Wed. 10/17: Michael Moore’s SiCKO on DVD

The KPFK Fund Drive continues — pledge at www.kpfk.org or by calling 818-985-5735.

Health care may turn out to be a bigger issue in the 2008 elections than Iraq, and the case for universal health care is presented with wit and skill in MICHAEL MOORE’s movie ‘SiCKO.’  Kenneth Turan of the LA Times called “SiCKO” Moore’s “most important, most impressive, most provocative film.” We’ll be featuring the brand new DVD of “SiCKO” as a fund drive premium.
Watch the trailer for “SiCKO”

Also: EVIL PARADISES, edited by Mike Davis and Daniel Bertrand Monk, is a global guidebook to real places that claim to be “utopias” in a capitalist era unfettered by unions or governments. These are worlds where consumption and inequality surpass our worst nightmares.
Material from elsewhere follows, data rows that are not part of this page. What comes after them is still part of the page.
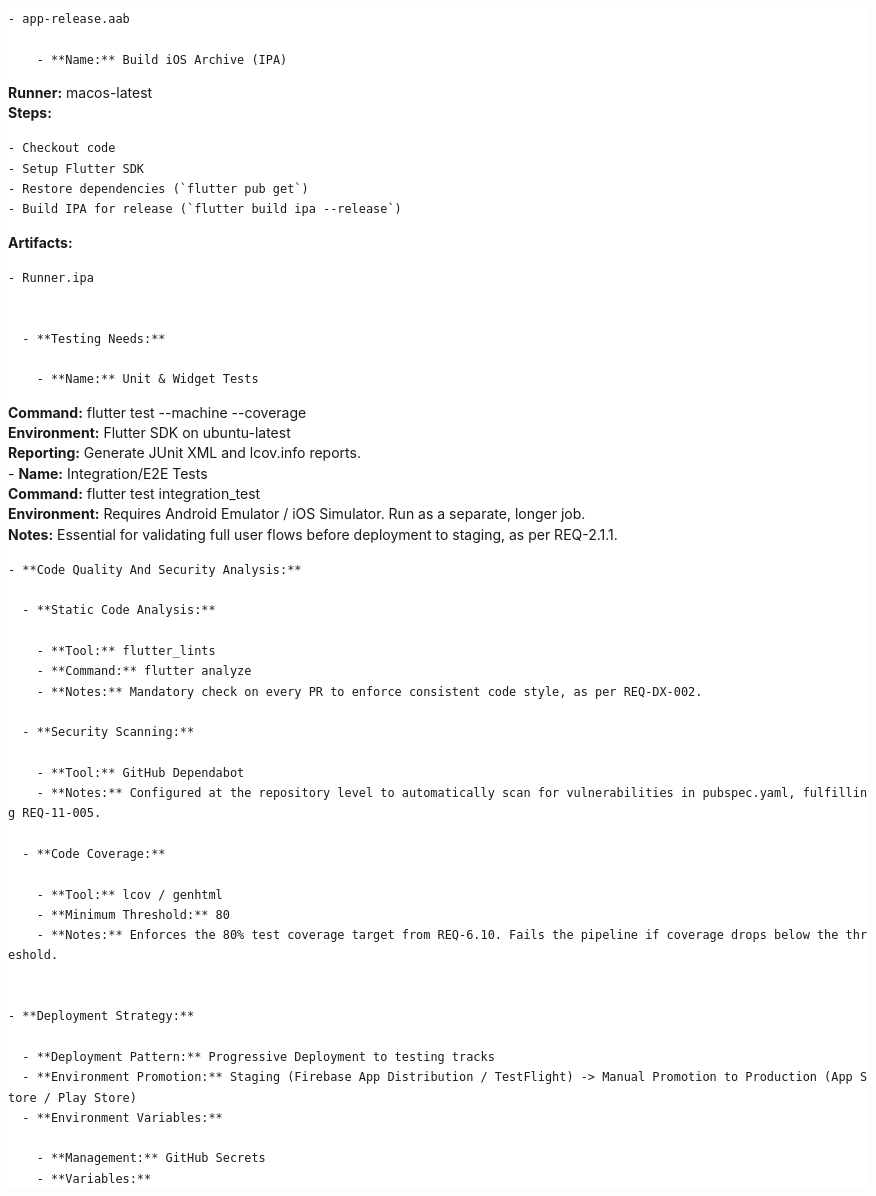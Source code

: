     - app-release.aab
    
        - **Name:** Build iOS Archive (IPA)  
**Runner:** macos-latest  
**Steps:**
    
    - Checkout code
    - Setup Flutter SDK
    - Restore dependencies (`flutter pub get`)
    - Build IPA for release (`flutter build ipa --release`)
    
**Artifacts:**
    
    - Runner.ipa
    
        
      - **Testing Needs:**
        
        - **Name:** Unit & Widget Tests  
**Command:** flutter test --machine --coverage  
**Environment:** Flutter SDK on ubuntu-latest  
**Reporting:** Generate JUnit XML and lcov.info reports.  
        - **Name:** Integration/E2E Tests  
**Command:** flutter test integration_test  
**Environment:** Requires Android Emulator / iOS Simulator. Run as a separate, longer job.  
**Notes:** Essential for validating full user flows before deployment to staging, as per REQ-2.1.1.  
        
      
    - **Code Quality And Security Analysis:**
      
      - **Static Code Analysis:**
        
        - **Tool:** flutter_lints
        - **Command:** flutter analyze
        - **Notes:** Mandatory check on every PR to enforce consistent code style, as per REQ-DX-002.
        
      - **Security Scanning:**
        
        - **Tool:** GitHub Dependabot
        - **Notes:** Configured at the repository level to automatically scan for vulnerabilities in pubspec.yaml, fulfilling REQ-11-005.
        
      - **Code Coverage:**
        
        - **Tool:** lcov / genhtml
        - **Minimum Threshold:** 80
        - **Notes:** Enforces the 80% test coverage target from REQ-6.10. Fails the pipeline if coverage drops below the threshold.
        
      
    - **Deployment Strategy:**
      
      - **Deployment Pattern:** Progressive Deployment to testing tracks
      - **Environment Promotion:** Staging (Firebase App Distribution / TestFlight) -> Manual Promotion to Production (App Store / Play Store)
      - **Environment Variables:**
        
        - **Management:** GitHub Secrets
        - **Variables:**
Featured in the book: my essay on Ted Turner’s utopia — two million acres with no people; just him and his herd of bison. We”ll be featuring Evil Paradises as a fund drive premium.

More stuff to read: From the Huffington Post: My piece “Jews, Jesus, and Republicans: Playing Ann Coulter’s Game”
–and my piece “Who Wants to Bomb Iran? Democrats, not Republicans, says Seymour Hersh”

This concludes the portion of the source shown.